Nice gushing oil rig imagery. Signed by the President Henry H. Hoffman.
Dated Nov 25, 1917, for 50 shares. Sold to James Burns.
Two vertical folds, small tears along folds.
Goose Creek produced many dry holes prior to a gusher in August 1916. The discovery well initially the well produced 8,000 barrels daily, a quantity indicating Goose Creek was a large oilfield, notes historian Priscilla Myers Benham. “The community changed overnight as men rushed to obtain leases, drill wells, and build derricks.” However, in October 1916, Hoffman withdrew from his interests in the Goose Creek and nearby Humble oilfields and organized two new companies. Hoffman Oil & Refining Corporation was formed to acquire and operate refineries.

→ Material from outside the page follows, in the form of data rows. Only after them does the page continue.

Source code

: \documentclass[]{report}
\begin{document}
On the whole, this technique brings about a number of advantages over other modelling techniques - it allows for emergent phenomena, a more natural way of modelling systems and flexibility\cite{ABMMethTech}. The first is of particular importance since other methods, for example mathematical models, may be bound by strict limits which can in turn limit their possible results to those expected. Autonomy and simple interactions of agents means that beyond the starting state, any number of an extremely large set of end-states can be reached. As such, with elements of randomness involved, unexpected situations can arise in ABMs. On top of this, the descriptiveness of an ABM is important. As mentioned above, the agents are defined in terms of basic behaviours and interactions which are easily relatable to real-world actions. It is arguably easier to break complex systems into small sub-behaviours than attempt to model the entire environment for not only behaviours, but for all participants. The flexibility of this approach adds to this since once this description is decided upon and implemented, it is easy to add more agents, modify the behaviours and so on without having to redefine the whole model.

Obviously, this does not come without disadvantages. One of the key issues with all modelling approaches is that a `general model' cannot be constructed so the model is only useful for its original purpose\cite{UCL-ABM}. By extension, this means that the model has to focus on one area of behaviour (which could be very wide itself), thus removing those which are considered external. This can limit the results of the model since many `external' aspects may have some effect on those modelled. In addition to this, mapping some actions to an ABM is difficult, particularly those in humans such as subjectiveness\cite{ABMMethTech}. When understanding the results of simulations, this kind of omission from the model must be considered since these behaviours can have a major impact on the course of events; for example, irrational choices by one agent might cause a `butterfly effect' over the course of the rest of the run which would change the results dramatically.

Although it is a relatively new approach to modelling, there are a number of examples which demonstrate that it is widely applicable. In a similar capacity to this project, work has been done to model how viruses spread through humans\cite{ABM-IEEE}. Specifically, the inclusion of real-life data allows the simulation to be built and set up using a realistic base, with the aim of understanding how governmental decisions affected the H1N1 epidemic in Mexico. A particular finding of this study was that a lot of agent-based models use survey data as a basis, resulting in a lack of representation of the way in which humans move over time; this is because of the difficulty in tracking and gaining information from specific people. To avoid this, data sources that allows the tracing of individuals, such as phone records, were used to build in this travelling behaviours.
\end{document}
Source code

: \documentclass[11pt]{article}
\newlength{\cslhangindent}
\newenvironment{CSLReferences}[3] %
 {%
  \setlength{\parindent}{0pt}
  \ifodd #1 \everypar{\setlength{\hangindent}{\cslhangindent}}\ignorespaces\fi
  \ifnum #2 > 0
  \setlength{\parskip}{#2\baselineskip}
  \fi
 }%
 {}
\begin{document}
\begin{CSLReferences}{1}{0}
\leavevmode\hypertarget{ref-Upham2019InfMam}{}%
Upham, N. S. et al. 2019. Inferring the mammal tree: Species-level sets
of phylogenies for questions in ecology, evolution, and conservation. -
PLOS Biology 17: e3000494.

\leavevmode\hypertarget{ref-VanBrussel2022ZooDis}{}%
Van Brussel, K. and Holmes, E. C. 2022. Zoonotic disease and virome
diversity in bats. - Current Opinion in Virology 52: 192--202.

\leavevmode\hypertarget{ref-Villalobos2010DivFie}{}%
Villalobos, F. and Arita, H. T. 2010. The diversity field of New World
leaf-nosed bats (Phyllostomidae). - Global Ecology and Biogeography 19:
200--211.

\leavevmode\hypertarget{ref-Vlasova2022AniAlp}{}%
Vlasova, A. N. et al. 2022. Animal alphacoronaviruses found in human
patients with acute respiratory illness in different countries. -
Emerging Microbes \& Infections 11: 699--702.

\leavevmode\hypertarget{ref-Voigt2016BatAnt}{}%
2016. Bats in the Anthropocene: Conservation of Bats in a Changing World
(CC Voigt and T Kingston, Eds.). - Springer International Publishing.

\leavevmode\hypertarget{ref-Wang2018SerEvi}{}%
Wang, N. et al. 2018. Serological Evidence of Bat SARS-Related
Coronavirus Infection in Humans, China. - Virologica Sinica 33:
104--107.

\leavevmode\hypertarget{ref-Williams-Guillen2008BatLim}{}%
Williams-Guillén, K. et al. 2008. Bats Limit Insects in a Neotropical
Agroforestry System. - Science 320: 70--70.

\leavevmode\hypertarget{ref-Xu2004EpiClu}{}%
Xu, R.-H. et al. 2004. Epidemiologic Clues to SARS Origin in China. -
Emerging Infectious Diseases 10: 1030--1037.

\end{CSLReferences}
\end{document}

In August of 1918, Hoffman Oil & Refining acquired Buffalo Oil & Refining with the understanding that Buffalo shareholders were to receive 10 shares of Hoffman stock for one of their shares. There were few benefits. Although Hoffman’s company once again held properties in the Goose Creek oilfield – as well as leases in the “Roaring Ranger” oilfield and the Burkburnett oilfield – the company’s fortunes continued to fade. By July 1919, Hoffman Oil & Refining had lost its charter to do business in Texas.